# Exercise materials
● ● ● ●
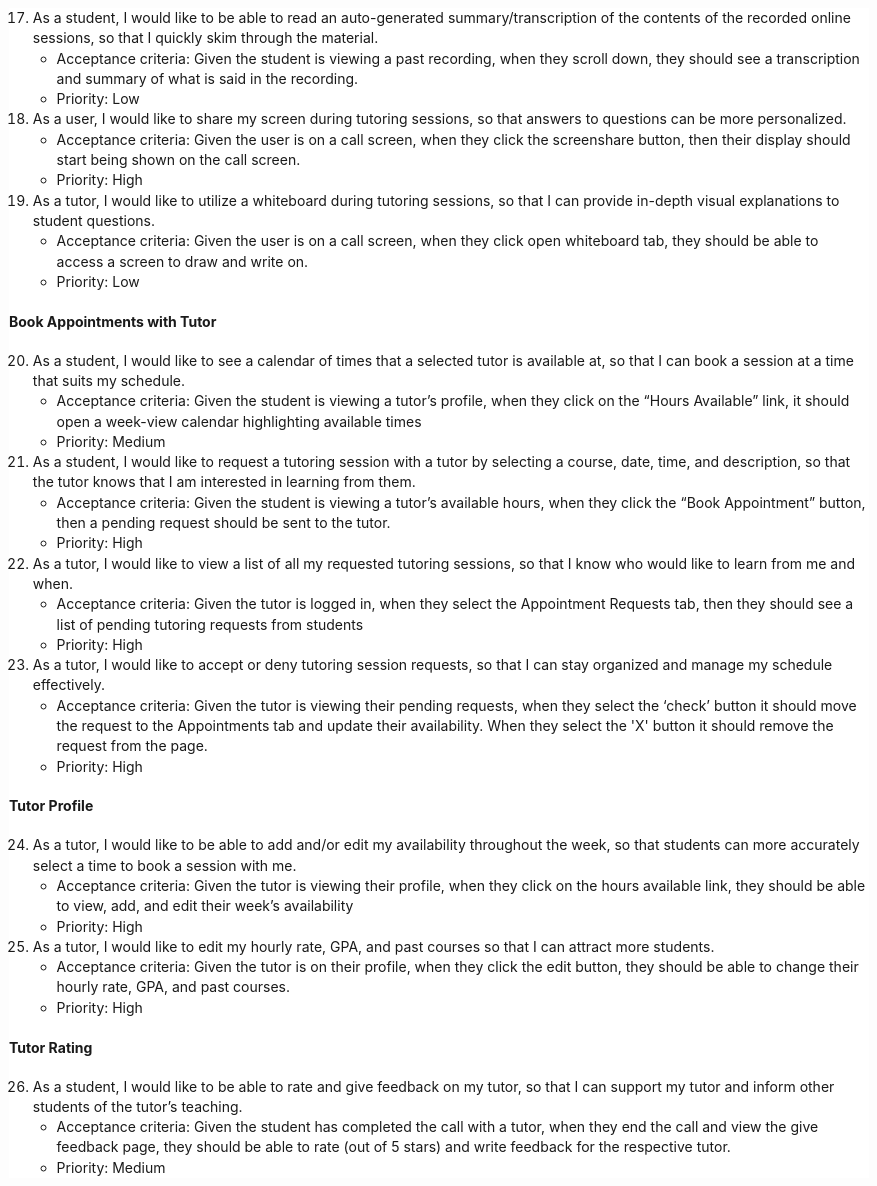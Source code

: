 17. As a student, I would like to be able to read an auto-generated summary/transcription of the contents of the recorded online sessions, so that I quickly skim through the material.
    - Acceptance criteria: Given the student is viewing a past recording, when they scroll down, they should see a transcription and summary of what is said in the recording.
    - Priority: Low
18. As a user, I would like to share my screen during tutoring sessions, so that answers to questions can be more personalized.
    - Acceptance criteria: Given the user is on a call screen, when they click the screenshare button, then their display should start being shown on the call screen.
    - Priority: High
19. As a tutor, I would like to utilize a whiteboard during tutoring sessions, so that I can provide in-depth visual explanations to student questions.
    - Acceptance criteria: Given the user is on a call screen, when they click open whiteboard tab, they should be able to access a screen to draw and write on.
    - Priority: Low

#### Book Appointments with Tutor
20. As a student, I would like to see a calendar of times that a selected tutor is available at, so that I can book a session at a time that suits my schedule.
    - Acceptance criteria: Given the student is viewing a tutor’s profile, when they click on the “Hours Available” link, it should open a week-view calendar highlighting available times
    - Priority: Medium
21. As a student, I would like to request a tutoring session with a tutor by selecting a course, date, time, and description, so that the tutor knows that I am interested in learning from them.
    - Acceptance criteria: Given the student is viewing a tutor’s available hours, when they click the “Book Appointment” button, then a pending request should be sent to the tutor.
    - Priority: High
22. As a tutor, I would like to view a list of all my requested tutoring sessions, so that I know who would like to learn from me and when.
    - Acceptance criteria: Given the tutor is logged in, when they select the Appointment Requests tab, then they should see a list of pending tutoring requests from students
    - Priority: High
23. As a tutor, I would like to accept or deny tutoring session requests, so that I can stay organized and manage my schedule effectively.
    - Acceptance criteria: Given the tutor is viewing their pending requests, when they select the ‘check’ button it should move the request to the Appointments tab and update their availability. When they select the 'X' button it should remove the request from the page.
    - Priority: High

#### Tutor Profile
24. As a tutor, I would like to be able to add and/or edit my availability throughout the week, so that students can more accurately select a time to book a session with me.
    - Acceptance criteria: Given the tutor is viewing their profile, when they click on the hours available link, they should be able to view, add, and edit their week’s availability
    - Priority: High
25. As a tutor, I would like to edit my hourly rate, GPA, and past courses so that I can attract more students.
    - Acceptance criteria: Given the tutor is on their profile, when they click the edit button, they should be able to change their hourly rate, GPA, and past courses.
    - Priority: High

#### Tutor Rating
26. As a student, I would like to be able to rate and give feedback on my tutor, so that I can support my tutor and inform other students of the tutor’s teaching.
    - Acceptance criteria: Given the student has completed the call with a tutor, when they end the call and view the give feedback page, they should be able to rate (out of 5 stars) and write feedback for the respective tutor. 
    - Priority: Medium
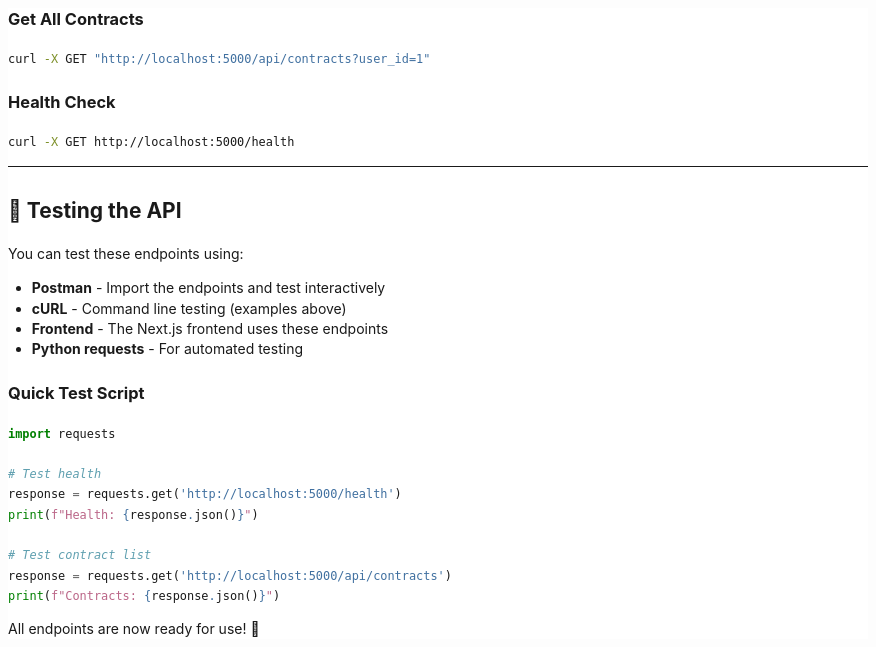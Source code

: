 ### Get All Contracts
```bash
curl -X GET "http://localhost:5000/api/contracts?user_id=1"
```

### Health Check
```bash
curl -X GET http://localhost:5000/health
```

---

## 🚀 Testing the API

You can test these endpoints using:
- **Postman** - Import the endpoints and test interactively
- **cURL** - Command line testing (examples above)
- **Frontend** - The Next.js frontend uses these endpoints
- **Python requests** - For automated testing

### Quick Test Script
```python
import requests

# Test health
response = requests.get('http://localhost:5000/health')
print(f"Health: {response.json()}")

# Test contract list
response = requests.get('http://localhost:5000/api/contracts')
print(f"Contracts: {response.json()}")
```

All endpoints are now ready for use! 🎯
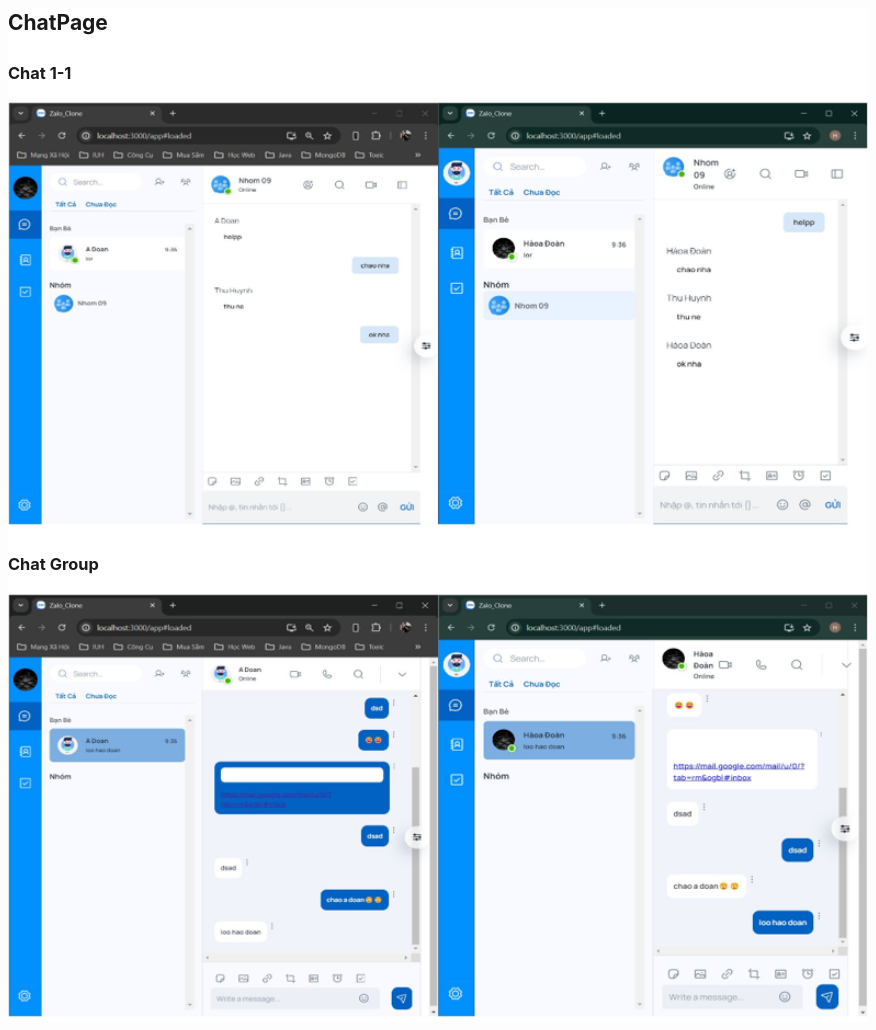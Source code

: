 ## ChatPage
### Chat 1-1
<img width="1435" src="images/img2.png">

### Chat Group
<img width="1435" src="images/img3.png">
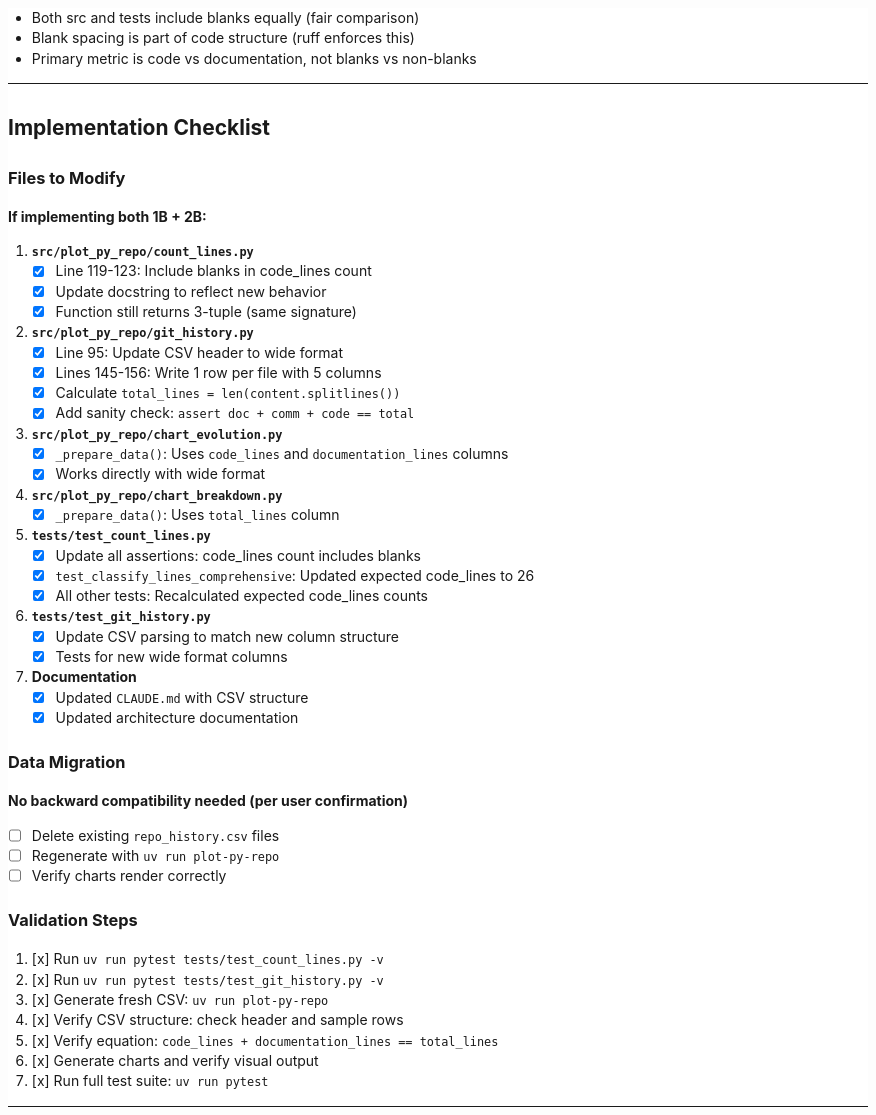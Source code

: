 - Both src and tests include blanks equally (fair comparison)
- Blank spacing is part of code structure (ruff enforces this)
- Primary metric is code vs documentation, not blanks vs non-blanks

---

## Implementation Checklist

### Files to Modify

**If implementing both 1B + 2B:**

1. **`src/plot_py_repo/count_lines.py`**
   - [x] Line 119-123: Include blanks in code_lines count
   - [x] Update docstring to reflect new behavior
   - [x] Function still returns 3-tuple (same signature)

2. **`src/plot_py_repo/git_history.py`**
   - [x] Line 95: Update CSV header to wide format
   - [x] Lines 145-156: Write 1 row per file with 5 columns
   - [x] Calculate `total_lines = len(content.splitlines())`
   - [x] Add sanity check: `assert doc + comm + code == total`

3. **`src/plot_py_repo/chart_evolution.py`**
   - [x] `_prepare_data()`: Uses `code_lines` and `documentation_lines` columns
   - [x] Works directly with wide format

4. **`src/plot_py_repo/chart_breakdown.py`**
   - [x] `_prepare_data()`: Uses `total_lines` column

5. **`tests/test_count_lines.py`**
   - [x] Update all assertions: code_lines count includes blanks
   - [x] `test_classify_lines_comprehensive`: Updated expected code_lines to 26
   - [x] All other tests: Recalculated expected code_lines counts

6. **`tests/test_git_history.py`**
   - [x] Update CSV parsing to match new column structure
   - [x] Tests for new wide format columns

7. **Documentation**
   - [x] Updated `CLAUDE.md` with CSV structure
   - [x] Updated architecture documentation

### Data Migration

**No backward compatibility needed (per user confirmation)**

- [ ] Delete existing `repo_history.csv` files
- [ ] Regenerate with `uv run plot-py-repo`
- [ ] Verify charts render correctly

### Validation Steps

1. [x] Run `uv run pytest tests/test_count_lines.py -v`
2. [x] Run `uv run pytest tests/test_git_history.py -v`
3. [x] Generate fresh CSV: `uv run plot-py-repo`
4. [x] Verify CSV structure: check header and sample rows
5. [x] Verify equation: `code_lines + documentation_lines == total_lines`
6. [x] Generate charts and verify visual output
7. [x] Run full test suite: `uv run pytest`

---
● ● ● ●
# The problem
The reply should hold the lines from the top of the records through the line containing "through the material.", reproduced exactly, and no pictures.

# Written solution
Source code

: 17. As a student, I would like to be able to read an auto-generated summary/transcription of the contents of the recorded online sessions, so that I quickly skim through the material.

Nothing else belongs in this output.